The Blender Foundation has announced the immediate release of Blender build 2.77 available for free from Blender.org. Blender is the free, open source 3D application that is becoming increasingly powerful due to powerful community participation in the application's development. The Blender Foundation has also used several Blender film projects to develop the program along professional standards.
Blender 2.77 is a release packed with improvements and several new additions. In particular, I like the new Boolean editing in the Blender modeling improvements along with improvements in the Cycles rendering engine. But there are many more improvements. Here is a short list. Be sure to visit the Blender Dev/Ref/Release Notespage for complete info on Blender 2.77.
Blender 2.77 Release:
- Cycles: Better Subsurface Scattering, GPU support for Smoke/Fire and Point Density.

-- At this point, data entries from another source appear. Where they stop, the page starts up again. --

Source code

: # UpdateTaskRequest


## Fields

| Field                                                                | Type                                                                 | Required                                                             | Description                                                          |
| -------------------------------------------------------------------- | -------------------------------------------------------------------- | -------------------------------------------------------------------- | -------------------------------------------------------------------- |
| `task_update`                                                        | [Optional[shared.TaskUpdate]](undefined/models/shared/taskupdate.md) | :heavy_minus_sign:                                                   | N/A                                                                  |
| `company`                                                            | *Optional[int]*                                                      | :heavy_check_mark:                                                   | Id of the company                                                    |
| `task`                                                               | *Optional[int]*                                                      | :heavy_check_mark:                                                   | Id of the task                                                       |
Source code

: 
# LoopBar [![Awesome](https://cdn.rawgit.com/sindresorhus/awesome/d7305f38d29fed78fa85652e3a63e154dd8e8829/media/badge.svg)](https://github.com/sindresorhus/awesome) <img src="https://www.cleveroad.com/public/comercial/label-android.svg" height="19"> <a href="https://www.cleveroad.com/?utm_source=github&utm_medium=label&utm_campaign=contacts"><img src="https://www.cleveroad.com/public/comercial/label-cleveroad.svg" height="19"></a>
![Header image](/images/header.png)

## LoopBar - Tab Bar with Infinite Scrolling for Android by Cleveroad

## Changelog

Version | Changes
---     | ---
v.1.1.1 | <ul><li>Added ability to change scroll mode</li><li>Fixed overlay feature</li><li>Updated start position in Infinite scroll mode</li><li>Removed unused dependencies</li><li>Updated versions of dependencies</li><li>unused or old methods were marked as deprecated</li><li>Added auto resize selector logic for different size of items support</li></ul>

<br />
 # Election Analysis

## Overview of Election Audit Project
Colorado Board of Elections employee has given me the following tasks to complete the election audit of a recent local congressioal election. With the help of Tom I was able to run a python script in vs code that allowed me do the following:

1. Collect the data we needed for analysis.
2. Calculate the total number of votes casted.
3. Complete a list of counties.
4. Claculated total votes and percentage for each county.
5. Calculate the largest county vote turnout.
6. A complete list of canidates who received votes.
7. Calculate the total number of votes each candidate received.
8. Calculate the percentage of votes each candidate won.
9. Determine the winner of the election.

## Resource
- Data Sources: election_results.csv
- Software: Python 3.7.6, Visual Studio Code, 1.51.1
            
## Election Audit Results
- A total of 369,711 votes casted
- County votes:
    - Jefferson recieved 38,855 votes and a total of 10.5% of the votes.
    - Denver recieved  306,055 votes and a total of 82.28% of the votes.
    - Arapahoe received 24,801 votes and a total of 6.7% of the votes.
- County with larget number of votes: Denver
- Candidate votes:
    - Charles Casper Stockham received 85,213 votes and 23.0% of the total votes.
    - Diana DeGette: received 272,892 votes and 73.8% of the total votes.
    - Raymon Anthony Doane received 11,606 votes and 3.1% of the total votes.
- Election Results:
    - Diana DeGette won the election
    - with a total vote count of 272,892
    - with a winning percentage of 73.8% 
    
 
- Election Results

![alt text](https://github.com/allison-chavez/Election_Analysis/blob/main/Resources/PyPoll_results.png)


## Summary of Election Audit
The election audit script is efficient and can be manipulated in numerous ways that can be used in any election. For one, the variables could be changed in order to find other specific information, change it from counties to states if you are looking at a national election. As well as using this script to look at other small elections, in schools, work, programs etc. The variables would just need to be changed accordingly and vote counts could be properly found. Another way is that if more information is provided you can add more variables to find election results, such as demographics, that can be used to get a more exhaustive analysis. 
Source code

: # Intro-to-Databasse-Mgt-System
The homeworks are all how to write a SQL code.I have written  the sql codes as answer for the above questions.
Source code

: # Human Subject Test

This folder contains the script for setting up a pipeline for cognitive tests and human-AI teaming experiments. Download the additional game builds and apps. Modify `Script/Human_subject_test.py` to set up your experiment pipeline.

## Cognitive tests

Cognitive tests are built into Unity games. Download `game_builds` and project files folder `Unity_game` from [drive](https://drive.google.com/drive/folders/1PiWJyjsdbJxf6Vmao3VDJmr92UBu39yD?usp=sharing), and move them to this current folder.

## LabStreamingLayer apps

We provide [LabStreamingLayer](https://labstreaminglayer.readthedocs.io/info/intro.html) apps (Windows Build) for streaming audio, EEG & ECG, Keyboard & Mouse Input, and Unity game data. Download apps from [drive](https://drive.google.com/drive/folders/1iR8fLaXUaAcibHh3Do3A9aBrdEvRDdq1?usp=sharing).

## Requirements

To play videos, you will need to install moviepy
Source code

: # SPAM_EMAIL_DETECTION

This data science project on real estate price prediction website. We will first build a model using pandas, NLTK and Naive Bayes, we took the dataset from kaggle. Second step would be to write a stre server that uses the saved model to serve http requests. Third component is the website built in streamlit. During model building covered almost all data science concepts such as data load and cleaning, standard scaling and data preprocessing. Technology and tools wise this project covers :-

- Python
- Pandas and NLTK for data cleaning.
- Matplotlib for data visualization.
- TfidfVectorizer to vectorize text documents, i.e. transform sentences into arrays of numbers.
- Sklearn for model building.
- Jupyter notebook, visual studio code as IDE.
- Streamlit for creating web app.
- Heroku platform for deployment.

- Grease pencil stroke sculpting and improved workflow.
- OpenVDB caching for smoke/volumetric simulations.
- Reworked library handling to manage missing and deleted datablocks.
- Redesigned progress bar.
- Edit mode boolean tool, better decimate modifier.
- Improved extruding and weight painting tools for sculpting/painting.
- Support for Windows XP and the SCons build system was removed.
- And: 100s of bug fixes and other improvements!
The new edit-mode Boolean tools
- Comparison of Subsurface Scattering falloffs.
- Improved Subsurface Scattering, and faster SSS on GPUs.
- Smoke/Fire and Point Density support on GPU.
- Customizable motion blur position, support for rolling shutter.
- Custom baking passes.
- Performance optimizations for large node shaders.
Blender is the free and open source 3D creation suite. It supports the entirety of the 3D pipeline--modeling, rigging, animation, simulation, rendering, compositing and motion tracking, even video editing and game creation. Advanced users employ Blender's API for Python scripting to customize the application and write specialized tools; often these are included in Blender's future releases. Blender is well suited to individuals and small studios who benefit from its unified pipeline and responsive development process. Examples from many Blender-based projects are available in the showcase.
Blender is cross-platform and runs equally well on Linux, Windows and Macintosh computers. Its interface uses OpenGL to provide a consistent experience. To confirm specific compatibility, the list of supported platforms indicates those regularly tested by the development team.
As a community-driven project under the GNU General Public License (GPL), the public is empowered to make small and large changes to the code base, which leads to new features, responsive bug fixes, and better usability. Blender has no price tag, but you can invest, participate, and help to advance a powerful collaborative tool: Blender is your own 3D software.